Management of EGFR-mutant non-small cell lung cancer. Treatment with afatinib: a case report

Approximately 10-40% of patients with newly diagnosed metastatic non-small cell lung cancer (NSCLC) harbor a somatic mutation in epidermal growth factor receptor (EGFR) gene. Tyrosine kinase inhibitors (TKIs) against EGFR have increasingly been associated with improved clinical outcomes in patients with advanced EGFR-mutant NSCLC. First-generation reversible EGFR TKIs, gefitinib and erlotinib, have been proven to improve the objective response rate and to prolong the progression-free survival compared with standard chemotherapy in large phase III trials.
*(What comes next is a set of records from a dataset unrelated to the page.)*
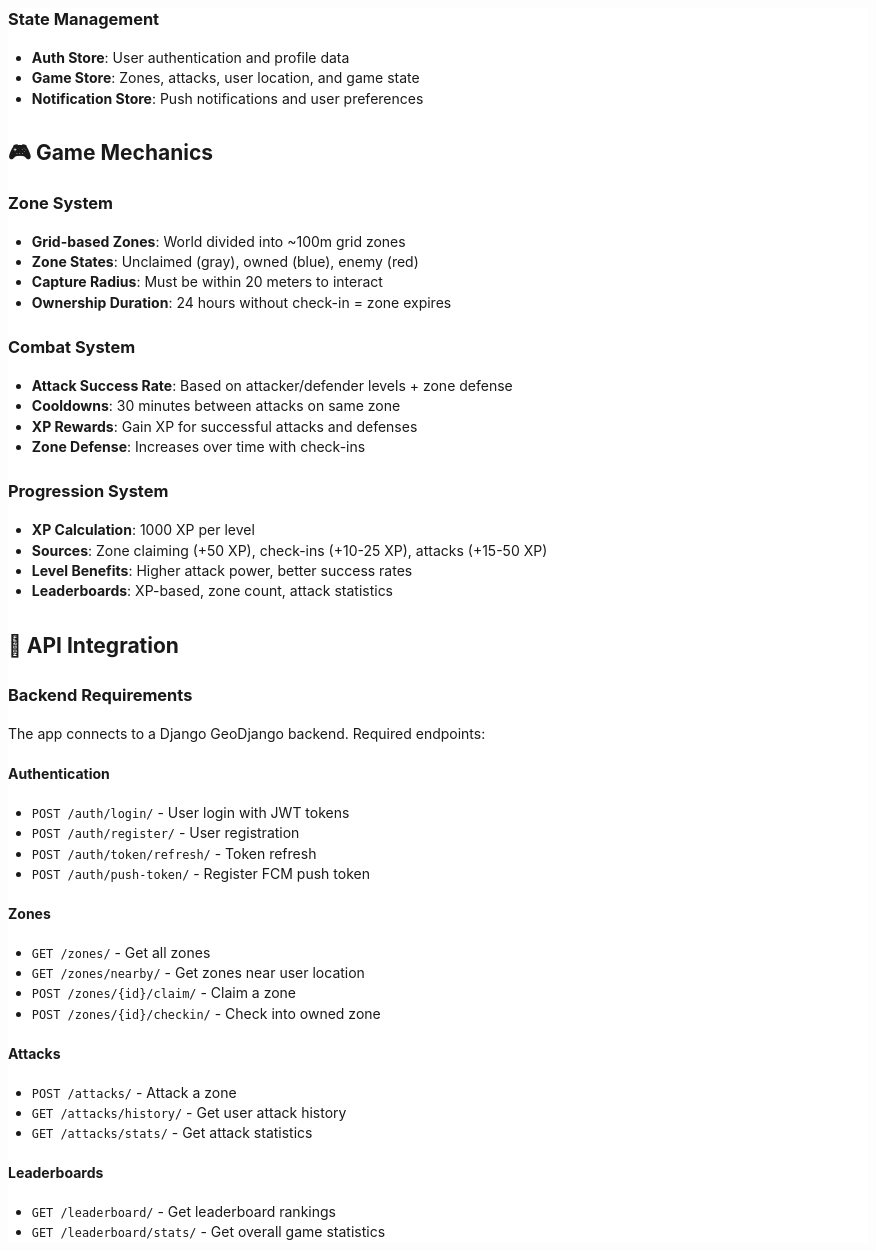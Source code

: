 ### State Management
- **Auth Store**: User authentication and profile data
- **Game Store**: Zones, attacks, user location, and game state
- **Notification Store**: Push notifications and user preferences

## 🎮 Game Mechanics

### Zone System
- **Grid-based Zones**: World divided into ~100m grid zones
- **Zone States**: Unclaimed (gray), owned (blue), enemy (red)
- **Capture Radius**: Must be within 20 meters to interact
- **Ownership Duration**: 24 hours without check-in = zone expires

### Combat System
- **Attack Success Rate**: Based on attacker/defender levels + zone defense
- **Cooldowns**: 30 minutes between attacks on same zone
- **XP Rewards**: Gain XP for successful attacks and defenses
- **Zone Defense**: Increases over time with check-ins

### Progression System
- **XP Calculation**: 1000 XP per level
- **Sources**: Zone claiming (+50 XP), check-ins (+10-25 XP), attacks (+15-50 XP)
- **Level Benefits**: Higher attack power, better success rates
- **Leaderboards**: XP-based, zone count, attack statistics

## 🔧 API Integration

### Backend Requirements
The app connects to a Django GeoDjango backend. Required endpoints:

#### Authentication
- `POST /auth/login/` - User login with JWT tokens
- `POST /auth/register/` - User registration
- `POST /auth/token/refresh/` - Token refresh
- `POST /auth/push-token/` - Register FCM push token

#### Zones
- `GET /zones/` - Get all zones
- `GET /zones/nearby/` - Get zones near user location
- `POST /zones/{id}/claim/` - Claim a zone
- `POST /zones/{id}/checkin/` - Check into owned zone

#### Attacks
- `POST /attacks/` - Attack a zone
- `GET /attacks/history/` - Get user attack history
- `GET /attacks/stats/` - Get attack statistics

#### Leaderboards
- `GET /leaderboard/` - Get leaderboard rankings
- `GET /leaderboard/stats/` - Get overall game statistics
Afatinib is an irreversible EGFR inhibitor. Compared with gefitinib in a first-line setting, afatinib prolonged progression-free survival and time to treatment failure. Afatinib has been shown to prolong overall survival in the subset of patients with an EGFR exon 19 deletion compared with chemotherapy. Presentation : We report a case of advanced lung adenocarcinoma in patient 56 years old with activating EGFR mutation (L858R) treated with afatinib, standard chemotherapy, and brain radiation for 3 years. During the treatment period we successfully returned to afatinib therapy three times. Conclusion : Afatinib is an affective EGFR TKIs inhibitor which successfully can be used in a first-line setting in advanced EGFR-mutant NSCLC.